* **DATA UNDER STUDY**
-------------------------

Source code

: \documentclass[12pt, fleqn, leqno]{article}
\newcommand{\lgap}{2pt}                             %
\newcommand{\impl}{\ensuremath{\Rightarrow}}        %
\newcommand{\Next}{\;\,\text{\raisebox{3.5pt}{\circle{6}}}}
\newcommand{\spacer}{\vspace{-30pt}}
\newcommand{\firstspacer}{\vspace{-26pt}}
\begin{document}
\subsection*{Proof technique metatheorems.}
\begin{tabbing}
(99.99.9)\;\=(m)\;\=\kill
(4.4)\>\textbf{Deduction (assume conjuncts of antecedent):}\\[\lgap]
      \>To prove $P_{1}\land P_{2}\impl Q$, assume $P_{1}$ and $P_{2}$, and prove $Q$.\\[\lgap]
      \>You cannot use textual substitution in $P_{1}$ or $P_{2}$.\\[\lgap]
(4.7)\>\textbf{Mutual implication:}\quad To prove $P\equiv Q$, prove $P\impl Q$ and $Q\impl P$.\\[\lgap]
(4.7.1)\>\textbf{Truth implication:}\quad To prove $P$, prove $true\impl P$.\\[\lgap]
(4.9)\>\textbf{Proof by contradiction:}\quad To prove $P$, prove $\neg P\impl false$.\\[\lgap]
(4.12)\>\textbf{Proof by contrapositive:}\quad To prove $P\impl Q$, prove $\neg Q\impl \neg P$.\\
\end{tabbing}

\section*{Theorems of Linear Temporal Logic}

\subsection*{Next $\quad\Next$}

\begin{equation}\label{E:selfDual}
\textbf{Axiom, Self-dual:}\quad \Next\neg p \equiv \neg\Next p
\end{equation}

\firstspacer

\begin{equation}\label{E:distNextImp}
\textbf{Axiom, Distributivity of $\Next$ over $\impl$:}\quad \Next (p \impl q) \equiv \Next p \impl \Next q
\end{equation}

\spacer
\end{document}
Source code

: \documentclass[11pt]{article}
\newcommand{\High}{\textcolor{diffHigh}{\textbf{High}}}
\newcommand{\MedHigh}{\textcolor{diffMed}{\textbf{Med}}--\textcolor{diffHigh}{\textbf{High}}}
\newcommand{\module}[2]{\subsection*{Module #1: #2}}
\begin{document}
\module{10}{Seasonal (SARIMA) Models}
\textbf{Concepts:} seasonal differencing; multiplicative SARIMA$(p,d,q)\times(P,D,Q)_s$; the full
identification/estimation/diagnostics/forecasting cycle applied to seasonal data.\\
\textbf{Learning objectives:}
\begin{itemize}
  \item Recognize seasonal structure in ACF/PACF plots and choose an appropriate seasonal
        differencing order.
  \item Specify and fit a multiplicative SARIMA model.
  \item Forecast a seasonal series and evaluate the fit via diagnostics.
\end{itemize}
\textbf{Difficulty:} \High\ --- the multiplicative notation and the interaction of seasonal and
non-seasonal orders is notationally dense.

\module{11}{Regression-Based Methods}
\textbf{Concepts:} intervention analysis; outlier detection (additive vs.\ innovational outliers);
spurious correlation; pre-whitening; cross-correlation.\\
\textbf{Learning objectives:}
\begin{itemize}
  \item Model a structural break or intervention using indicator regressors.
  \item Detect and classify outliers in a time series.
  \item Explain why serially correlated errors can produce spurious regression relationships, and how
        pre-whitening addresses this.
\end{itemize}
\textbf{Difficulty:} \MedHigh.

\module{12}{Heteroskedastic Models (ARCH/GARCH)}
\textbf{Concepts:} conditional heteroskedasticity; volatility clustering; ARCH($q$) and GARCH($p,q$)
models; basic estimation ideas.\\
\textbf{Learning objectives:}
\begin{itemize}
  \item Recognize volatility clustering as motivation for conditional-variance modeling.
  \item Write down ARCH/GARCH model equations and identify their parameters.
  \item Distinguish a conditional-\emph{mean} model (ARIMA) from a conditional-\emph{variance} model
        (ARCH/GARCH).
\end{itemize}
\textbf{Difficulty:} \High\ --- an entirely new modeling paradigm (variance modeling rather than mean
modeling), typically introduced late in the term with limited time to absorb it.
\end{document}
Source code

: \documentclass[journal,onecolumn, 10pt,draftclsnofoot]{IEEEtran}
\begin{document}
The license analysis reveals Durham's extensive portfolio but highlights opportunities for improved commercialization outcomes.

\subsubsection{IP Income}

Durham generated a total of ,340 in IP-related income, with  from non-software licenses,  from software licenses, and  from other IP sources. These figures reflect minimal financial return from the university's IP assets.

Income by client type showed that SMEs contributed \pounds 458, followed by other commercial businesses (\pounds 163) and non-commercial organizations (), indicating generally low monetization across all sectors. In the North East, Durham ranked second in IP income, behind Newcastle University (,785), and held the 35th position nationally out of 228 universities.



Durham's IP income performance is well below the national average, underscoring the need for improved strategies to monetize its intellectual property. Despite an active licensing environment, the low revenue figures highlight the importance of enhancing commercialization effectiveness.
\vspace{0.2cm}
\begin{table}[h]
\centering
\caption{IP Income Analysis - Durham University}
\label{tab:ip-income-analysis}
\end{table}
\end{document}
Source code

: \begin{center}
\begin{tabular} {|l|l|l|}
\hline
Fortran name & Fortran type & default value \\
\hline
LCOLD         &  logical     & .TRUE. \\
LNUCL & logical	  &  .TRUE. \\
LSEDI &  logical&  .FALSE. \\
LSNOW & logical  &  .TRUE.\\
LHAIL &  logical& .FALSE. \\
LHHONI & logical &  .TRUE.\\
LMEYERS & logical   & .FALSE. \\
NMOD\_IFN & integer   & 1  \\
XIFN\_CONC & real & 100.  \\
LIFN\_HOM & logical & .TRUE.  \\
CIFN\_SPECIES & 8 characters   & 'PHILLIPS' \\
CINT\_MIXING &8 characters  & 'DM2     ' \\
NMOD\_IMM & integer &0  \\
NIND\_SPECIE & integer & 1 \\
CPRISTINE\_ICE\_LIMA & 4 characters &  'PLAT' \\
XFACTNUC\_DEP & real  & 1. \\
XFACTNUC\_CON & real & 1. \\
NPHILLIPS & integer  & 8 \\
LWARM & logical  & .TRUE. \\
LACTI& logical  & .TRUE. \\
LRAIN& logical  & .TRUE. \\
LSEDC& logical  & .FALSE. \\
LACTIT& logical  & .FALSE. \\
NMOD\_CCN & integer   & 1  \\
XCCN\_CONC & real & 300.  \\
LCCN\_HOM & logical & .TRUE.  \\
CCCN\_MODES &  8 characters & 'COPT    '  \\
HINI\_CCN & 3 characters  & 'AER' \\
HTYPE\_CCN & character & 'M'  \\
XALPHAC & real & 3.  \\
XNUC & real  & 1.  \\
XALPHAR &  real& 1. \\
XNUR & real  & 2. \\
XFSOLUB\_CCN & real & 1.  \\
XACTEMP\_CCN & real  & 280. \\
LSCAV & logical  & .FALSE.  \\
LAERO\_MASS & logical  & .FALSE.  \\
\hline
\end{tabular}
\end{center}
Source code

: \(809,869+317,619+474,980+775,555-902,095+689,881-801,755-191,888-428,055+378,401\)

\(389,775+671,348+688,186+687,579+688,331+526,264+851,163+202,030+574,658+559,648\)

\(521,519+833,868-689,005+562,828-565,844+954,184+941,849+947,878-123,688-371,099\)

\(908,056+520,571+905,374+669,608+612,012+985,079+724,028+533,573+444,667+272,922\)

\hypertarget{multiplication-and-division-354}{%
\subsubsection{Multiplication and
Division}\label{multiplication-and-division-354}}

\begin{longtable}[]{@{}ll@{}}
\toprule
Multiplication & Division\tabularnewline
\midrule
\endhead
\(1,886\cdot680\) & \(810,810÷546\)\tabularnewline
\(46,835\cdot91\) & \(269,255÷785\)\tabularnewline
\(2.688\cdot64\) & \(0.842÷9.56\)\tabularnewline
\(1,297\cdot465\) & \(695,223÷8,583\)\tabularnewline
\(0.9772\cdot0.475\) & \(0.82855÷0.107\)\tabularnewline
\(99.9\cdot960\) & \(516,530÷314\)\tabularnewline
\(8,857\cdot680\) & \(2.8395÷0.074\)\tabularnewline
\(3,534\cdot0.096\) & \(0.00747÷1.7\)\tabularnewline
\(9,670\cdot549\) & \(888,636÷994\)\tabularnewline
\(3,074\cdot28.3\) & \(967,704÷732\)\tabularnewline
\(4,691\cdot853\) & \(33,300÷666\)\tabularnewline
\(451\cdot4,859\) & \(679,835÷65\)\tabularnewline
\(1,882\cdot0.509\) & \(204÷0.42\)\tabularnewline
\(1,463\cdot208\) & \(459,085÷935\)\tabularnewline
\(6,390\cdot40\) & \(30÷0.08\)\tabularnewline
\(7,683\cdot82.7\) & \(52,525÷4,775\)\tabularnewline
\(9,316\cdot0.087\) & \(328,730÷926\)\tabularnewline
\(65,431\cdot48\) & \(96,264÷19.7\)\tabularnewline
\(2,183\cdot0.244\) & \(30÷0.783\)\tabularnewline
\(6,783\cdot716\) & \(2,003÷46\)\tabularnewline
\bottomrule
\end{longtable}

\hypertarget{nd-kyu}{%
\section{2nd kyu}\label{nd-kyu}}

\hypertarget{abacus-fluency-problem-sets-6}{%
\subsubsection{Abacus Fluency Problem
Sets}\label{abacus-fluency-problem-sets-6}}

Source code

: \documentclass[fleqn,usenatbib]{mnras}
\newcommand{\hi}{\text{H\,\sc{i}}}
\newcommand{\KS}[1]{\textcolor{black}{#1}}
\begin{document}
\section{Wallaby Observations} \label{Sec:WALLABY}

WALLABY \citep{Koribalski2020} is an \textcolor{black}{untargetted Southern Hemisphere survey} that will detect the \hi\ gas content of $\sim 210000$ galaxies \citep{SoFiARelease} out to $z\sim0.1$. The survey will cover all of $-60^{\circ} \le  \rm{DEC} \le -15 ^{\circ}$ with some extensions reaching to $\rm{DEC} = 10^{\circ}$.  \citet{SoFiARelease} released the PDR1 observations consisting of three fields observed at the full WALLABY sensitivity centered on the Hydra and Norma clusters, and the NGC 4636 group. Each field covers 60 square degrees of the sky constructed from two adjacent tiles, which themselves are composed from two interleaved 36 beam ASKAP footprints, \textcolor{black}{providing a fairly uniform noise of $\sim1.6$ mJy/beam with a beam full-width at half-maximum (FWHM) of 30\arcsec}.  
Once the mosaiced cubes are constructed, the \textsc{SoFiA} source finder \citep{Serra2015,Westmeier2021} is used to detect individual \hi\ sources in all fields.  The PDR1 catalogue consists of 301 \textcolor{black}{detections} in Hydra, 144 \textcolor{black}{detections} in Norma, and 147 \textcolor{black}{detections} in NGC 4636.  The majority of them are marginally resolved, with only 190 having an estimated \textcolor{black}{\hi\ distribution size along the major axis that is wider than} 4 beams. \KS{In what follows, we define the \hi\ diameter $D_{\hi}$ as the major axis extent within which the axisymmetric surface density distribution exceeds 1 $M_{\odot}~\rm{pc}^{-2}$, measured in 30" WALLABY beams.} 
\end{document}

-------------------------

* **WORK TO COMPLETE**
Copy every line of the material above in which the string "full" can be found.

* **SOLUTION BELOW**
\textbf{Concepts:} seasonal differencing; multiplicative SARIMA$(p,d,q)\times(P,D,Q)_s$; the full
WALLABY \citep{Koribalski2020} is an \textcolor{black}{untargetted Southern Hemisphere survey} that will detect the \hi\ gas content of $\sim 210000$ galaxies \citep{SoFiARelease} out to $z\sim0.1$. The survey will cover all of $-60^{\circ} \le  \rm{DEC} \le -15 ^{\circ}$ with some extensions reaching to $\rm{DEC} = 10^{\circ}$.  \citet{SoFiARelease} released the PDR1 observations consisting of three fields observed at the full WALLABY sensitivity centered on the Hydra and Norma clusters, and the NGC 4636 group. Each field covers 60 square degrees of the sky constructed from two adjacent tiles, which themselves are composed from two interleaved 36 beam ASKAP footprints, \textcolor{black}{providing a fairly uniform noise of $\sim1.6$ mJy/beam with a beam full-width at half-maximum (FWHM) of 30\arcsec}.  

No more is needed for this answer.